Si on donne plus de 10po on peut avoir un titre classe dans la guilde  ::ninja::

----------


## LordWorm

Pareil ici, 1PO en me connectant ce soir.

----------


## Soda2011

Il manque juste un petite info... A qui on envoi les dons? Il manque la désignation juridique de l'association aussi!!!!

----------


## Deusmars

Je donnerai aussi 1po à ma prochaine connexion!

----------


## Mr Slurp

> Il manque juste un petite info... A qui on envoi les dons? Il manque la désignation juridique de l'association aussi!!!!


Faut les déposer en banque de guilde.

(Selon les résultats de ma tentative de boursicotage à l'HV, je monterai peut être à 2Po)

----------


## Maximelene

1po aussi.

----------


## PurpleSkunk

5 PO ce soir.

----------


## Odrhann

Sur les cinq derniers jours, j'ai placé plus ou moins 2 PO 50 en caisse de guilde. Je vais en donner encore. 1 PO. D'ici 00.00.

----------


## Soda2011

> Faut les déposer en banque de guilde.
> 
> (Selon les résultats de ma tentative de boursicotage à l'HV, je monterai peut être à 2Po)


Justement... je ne fais pas parti de votre guilde mais je squatte juste vos raids aux reset (plutôt l'un des morback qui vous suis). Du coup... 

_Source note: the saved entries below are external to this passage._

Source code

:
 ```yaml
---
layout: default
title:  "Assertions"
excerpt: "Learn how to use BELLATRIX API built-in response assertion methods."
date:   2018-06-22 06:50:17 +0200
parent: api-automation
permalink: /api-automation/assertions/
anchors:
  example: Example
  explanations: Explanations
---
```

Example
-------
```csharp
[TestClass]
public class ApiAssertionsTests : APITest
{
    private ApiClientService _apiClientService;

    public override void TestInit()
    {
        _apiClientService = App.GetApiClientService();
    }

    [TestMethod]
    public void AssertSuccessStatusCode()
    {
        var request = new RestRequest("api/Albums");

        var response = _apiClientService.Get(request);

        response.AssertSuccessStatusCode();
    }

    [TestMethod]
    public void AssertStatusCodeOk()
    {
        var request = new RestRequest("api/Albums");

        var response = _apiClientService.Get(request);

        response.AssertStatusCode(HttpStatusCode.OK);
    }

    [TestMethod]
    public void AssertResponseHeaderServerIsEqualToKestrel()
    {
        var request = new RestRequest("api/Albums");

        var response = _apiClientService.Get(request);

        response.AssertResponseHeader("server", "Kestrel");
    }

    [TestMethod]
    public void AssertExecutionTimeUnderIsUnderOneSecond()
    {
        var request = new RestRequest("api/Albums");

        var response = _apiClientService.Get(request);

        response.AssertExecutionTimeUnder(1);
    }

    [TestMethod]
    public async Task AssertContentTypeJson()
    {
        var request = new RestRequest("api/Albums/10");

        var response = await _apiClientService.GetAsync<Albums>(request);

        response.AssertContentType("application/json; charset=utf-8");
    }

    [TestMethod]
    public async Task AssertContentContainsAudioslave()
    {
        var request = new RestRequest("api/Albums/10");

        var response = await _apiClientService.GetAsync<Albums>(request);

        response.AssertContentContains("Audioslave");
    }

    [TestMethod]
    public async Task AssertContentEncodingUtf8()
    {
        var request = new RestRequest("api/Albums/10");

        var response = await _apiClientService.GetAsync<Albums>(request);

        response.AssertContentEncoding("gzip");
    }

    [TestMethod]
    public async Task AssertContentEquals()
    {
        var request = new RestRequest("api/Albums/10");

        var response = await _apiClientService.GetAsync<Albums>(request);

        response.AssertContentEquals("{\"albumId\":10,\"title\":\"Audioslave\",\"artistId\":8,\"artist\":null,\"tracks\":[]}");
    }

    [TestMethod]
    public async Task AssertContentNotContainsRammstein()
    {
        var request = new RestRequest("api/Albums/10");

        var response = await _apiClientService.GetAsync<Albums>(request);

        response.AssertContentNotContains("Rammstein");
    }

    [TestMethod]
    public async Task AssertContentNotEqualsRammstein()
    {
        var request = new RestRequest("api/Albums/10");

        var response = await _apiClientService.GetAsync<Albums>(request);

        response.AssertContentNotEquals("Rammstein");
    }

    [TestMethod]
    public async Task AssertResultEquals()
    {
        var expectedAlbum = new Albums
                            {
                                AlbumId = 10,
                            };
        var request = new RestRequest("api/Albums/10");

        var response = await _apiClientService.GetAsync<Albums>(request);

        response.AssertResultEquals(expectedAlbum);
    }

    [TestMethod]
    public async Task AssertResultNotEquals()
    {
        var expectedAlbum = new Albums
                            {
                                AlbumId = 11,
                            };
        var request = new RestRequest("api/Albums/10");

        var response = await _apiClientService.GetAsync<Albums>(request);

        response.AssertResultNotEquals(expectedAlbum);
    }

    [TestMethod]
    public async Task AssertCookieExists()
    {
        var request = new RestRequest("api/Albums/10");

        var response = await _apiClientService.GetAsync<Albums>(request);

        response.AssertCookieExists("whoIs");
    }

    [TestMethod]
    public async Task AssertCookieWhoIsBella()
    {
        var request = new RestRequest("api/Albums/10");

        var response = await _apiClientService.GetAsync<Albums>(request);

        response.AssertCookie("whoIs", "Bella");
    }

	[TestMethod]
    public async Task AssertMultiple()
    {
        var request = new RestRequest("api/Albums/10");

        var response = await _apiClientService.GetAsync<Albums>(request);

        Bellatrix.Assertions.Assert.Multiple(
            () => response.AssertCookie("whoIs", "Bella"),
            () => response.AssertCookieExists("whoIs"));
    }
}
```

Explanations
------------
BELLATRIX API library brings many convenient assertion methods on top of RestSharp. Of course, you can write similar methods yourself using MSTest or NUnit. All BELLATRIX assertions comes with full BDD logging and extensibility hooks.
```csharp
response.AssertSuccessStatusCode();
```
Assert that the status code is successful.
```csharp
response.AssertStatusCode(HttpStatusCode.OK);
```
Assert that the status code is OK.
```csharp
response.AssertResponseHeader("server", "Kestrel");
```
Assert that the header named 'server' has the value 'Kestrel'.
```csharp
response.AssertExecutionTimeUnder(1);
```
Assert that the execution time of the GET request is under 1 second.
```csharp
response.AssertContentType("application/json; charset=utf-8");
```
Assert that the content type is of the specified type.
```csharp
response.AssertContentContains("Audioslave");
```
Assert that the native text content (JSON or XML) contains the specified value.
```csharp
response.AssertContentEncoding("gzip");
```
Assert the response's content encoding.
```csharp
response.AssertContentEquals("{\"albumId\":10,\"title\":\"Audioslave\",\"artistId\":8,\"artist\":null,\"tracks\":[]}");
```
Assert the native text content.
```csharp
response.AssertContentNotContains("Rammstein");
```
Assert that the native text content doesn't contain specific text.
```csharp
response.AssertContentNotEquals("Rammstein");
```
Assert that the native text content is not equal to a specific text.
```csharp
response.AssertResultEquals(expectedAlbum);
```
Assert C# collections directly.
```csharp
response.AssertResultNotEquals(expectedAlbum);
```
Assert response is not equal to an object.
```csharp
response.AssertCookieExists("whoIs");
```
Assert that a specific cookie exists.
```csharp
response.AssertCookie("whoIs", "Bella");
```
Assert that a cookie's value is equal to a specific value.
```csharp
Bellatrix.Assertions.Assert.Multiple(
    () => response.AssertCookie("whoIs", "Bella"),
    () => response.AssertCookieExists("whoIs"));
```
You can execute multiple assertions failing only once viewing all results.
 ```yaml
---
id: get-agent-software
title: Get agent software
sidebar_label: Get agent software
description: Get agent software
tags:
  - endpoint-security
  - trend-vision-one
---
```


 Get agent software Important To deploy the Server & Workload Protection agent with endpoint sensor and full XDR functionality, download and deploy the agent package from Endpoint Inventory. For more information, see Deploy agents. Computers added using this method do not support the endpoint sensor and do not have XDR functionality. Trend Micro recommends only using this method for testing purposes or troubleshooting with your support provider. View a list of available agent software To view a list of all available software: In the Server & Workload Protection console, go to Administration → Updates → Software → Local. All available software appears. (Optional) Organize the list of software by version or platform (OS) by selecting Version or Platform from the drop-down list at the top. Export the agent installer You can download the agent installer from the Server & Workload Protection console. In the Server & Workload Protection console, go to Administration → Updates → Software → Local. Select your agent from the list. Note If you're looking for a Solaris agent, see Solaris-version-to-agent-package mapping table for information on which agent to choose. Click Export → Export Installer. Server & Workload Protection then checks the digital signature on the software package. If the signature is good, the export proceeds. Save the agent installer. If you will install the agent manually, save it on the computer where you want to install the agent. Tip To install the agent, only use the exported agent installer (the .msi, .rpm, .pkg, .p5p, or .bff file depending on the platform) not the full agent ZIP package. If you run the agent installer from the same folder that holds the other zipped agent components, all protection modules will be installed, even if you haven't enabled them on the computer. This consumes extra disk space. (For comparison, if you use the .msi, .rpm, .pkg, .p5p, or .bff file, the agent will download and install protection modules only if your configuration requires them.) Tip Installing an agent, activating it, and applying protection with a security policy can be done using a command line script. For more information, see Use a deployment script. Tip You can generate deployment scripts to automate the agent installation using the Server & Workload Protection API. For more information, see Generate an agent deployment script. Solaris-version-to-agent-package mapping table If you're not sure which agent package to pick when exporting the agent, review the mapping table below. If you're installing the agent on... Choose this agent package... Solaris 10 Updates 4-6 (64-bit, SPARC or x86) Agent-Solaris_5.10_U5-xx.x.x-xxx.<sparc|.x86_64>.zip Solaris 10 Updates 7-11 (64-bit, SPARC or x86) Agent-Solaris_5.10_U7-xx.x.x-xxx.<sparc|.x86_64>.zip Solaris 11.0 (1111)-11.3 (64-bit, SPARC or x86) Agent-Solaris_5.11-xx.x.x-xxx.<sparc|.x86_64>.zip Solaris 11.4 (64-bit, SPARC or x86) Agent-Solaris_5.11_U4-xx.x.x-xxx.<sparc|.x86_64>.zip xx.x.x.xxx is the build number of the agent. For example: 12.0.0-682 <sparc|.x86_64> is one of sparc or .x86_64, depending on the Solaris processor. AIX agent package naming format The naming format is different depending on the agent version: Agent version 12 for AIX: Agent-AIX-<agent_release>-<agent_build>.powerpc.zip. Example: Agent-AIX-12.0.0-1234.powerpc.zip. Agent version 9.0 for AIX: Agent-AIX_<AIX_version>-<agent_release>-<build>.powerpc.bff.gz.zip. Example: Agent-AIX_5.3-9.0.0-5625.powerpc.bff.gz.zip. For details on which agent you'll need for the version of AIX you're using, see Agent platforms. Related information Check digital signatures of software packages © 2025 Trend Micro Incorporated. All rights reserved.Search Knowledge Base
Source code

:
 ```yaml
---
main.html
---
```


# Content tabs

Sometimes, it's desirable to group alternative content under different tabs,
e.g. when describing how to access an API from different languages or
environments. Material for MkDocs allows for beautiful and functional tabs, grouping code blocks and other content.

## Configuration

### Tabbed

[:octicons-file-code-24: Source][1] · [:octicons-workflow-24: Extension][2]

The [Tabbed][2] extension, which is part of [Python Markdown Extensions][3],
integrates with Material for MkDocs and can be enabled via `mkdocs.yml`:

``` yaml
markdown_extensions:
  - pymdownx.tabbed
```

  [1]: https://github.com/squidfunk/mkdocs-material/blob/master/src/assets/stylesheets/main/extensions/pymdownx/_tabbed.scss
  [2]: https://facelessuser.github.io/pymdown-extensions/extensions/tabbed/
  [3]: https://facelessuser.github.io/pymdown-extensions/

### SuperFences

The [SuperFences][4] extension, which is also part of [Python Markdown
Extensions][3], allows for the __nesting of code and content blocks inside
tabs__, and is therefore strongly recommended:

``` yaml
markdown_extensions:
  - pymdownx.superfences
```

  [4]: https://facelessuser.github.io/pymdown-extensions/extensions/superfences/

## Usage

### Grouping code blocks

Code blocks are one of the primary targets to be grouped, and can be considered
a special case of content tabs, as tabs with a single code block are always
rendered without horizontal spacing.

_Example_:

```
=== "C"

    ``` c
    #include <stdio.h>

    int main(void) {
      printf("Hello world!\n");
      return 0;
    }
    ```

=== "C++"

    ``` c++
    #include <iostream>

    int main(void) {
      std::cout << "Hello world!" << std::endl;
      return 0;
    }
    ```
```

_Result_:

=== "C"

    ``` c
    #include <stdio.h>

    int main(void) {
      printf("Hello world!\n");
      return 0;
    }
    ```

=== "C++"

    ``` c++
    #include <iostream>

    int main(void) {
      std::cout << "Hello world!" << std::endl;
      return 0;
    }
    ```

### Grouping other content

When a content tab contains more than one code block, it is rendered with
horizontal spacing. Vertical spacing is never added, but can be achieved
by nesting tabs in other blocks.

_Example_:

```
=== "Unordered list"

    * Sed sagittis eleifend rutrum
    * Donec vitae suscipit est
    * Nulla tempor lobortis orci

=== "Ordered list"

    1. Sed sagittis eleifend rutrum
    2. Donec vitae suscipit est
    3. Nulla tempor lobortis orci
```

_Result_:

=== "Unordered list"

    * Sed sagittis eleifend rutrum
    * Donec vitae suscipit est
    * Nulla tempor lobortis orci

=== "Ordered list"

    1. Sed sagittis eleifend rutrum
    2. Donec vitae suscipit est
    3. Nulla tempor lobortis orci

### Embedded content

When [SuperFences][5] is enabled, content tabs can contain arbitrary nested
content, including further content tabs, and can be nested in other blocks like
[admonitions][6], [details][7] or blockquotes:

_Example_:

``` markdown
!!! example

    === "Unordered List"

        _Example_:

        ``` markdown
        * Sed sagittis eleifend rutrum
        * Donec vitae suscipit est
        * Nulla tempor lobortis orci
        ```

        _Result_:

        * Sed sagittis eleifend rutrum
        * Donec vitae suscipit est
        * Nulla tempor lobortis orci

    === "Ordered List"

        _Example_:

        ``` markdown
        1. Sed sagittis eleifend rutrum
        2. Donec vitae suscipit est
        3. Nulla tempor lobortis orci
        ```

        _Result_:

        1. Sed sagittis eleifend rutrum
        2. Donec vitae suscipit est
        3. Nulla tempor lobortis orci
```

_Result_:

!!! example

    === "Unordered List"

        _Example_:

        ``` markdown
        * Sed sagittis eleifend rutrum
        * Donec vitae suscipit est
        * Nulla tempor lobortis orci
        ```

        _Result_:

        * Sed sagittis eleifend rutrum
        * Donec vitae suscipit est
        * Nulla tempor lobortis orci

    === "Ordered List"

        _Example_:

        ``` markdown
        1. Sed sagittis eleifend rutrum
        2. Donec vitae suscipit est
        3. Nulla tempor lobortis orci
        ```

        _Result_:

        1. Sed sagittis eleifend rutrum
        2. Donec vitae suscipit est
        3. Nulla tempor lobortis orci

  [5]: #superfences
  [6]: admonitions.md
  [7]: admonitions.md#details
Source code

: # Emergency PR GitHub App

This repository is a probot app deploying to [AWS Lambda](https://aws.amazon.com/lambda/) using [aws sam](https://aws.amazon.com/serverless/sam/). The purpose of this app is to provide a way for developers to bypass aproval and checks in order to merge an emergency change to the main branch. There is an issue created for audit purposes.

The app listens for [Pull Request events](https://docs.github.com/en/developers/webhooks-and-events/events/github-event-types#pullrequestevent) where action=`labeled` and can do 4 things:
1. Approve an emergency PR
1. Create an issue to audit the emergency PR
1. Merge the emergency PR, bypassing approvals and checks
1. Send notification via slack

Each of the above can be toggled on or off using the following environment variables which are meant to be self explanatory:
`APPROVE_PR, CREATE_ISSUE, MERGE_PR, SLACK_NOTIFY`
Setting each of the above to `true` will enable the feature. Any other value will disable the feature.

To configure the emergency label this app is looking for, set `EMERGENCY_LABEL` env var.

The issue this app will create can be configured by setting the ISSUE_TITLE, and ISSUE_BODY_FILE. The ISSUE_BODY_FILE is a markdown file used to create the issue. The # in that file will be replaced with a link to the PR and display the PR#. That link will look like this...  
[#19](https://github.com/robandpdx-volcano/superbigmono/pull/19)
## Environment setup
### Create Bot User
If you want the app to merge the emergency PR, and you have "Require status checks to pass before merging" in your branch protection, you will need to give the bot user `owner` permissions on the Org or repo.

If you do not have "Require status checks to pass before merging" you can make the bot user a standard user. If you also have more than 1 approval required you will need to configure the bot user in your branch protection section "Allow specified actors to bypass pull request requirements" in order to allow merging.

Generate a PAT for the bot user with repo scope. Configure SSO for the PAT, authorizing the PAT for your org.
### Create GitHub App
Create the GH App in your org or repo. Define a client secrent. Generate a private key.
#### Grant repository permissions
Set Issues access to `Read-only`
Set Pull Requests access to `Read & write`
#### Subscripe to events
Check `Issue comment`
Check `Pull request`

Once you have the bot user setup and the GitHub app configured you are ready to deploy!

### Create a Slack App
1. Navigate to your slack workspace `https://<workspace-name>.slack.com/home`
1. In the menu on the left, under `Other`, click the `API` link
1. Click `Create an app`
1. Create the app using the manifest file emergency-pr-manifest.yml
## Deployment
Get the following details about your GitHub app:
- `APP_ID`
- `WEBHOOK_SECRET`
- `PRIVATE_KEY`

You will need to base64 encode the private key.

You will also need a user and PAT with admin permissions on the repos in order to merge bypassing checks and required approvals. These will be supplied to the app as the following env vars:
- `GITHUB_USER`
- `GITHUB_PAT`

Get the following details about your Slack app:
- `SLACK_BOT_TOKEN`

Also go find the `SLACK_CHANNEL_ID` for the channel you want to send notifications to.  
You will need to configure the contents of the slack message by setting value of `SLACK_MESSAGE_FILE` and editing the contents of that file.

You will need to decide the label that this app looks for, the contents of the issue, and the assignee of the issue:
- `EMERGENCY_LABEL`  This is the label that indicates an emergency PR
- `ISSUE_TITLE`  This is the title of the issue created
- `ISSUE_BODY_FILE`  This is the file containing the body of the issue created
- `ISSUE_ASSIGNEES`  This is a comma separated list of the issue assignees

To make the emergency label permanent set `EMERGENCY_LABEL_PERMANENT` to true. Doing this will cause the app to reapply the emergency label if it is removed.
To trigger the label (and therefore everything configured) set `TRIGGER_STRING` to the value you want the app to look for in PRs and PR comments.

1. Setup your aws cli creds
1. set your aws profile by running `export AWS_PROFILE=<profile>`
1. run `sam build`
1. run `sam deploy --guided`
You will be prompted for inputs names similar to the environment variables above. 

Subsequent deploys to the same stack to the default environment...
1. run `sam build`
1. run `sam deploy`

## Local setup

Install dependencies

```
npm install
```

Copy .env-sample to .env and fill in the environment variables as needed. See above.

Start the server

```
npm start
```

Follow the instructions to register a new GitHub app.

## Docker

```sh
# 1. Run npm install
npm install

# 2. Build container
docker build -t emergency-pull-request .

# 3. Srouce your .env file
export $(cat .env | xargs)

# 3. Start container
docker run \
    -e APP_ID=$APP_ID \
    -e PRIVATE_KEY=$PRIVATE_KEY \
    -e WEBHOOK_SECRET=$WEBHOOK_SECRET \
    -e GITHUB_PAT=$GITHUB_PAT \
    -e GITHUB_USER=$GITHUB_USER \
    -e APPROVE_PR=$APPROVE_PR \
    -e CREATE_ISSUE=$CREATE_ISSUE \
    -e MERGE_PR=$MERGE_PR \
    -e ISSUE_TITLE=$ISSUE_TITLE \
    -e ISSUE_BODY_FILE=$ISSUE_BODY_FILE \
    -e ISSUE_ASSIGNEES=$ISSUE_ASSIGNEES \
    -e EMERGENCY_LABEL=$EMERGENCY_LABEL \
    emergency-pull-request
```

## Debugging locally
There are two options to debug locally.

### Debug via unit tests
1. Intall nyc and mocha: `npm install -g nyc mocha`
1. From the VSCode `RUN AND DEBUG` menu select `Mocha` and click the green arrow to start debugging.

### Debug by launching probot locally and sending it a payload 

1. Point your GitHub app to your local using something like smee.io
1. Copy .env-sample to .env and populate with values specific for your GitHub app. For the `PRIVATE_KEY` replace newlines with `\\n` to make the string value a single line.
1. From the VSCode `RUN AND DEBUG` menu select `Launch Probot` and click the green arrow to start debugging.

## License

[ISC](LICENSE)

EDIT : j'ai trouvé !! "Zepolak.2095" j'imagine ?

----------


## Forza Limouzi

J'ai rajouté 3po en coffre de guilde aujourd'hui.

----------


## Benounet

J'mettrai 2 aussi.

----------


## Charmide

Ah, merci pour le topic dédié  ::): 
Je réhausse ma participation à 1po50. GOGOGOGOGOGOG-
Sous réserve que ma fortune personnelle soit plus élevée qu'1po50  ::ninja:: 




> EDIT : j'ai trouvé !! "Zepolak.2095" j'imagine ?


C'est bien ça !

----------


## Zepolak

Vous êtes de grands malades ! 
J'vends tous mes avoirs et on regarde ce soir.
Au lieu de vendre mes 43 teintures non-id que j'ai droppées depuis le début du jeu ( :Emo: ), je vais les identifier et les vendre. On verra, si je choppe 12 abysses, y aura ptêtre besoin de 0 thunes  ::trollface::

----------


## Odrhann

Mauvaise idée.

----------


## Charmide

Statistiquement ça rapporte moins de thunes, mais vu que l'écart-type est supérieur, on peut espérer  ::):

----------


## Sub4

Je gonfle la cagnotte de 1Po!

----------


## tibere

c'est a 40 po dedans le coffre;o)

----------


## Phazon

Dès que j'ai l'occaz de lancer le jeu je dépose 10 PO.

----------


## Colink

Je joue que depuis dimanche, même en filant tous mes sioux vous auriez que 50 PA de plus  :^_^:

----------


## Vroum

Va pour 10 po.

----------


## Odrhann

On pourrait donner des titres, comme des paliers de kickstarter.  :Emo:

----------


## Charmide

5po - Titre "Midas", une invitation à rejoindre la guilde [CPC] à donner à un ami
10po - Un Tshirt "Zepothon, I was there" en édition limité. 
15po - Le droit de lead le bus [CPC] au reset de votre choix
20po - Un dîner en tête à tête avec Zepolak (c'est toujours comme ça le dernier palier  ::trollface:: )

----------


## Maximelene

*va farmer 15po pour le plaisir d'envoyer le bus CPC sauter d'une falaise*

----------


## Odrhann

:D

Bon, j'ai posé 1+1 PO supplémentaire. A l"instant.

----------


## Zepolak

> 5po - Titre "Midas", une invitation à rejoindre la guilde [CPC] à donner à un ami
> 10po - Un Tshirt "Zepothon, I was there" en édition limité. 
> 15po - Le droit de lead le bus [CPC] au reset de votre choix
> 20po - Un dîner en tête à tête avec Zepolak (c'est toujours comme ça le dernier palier )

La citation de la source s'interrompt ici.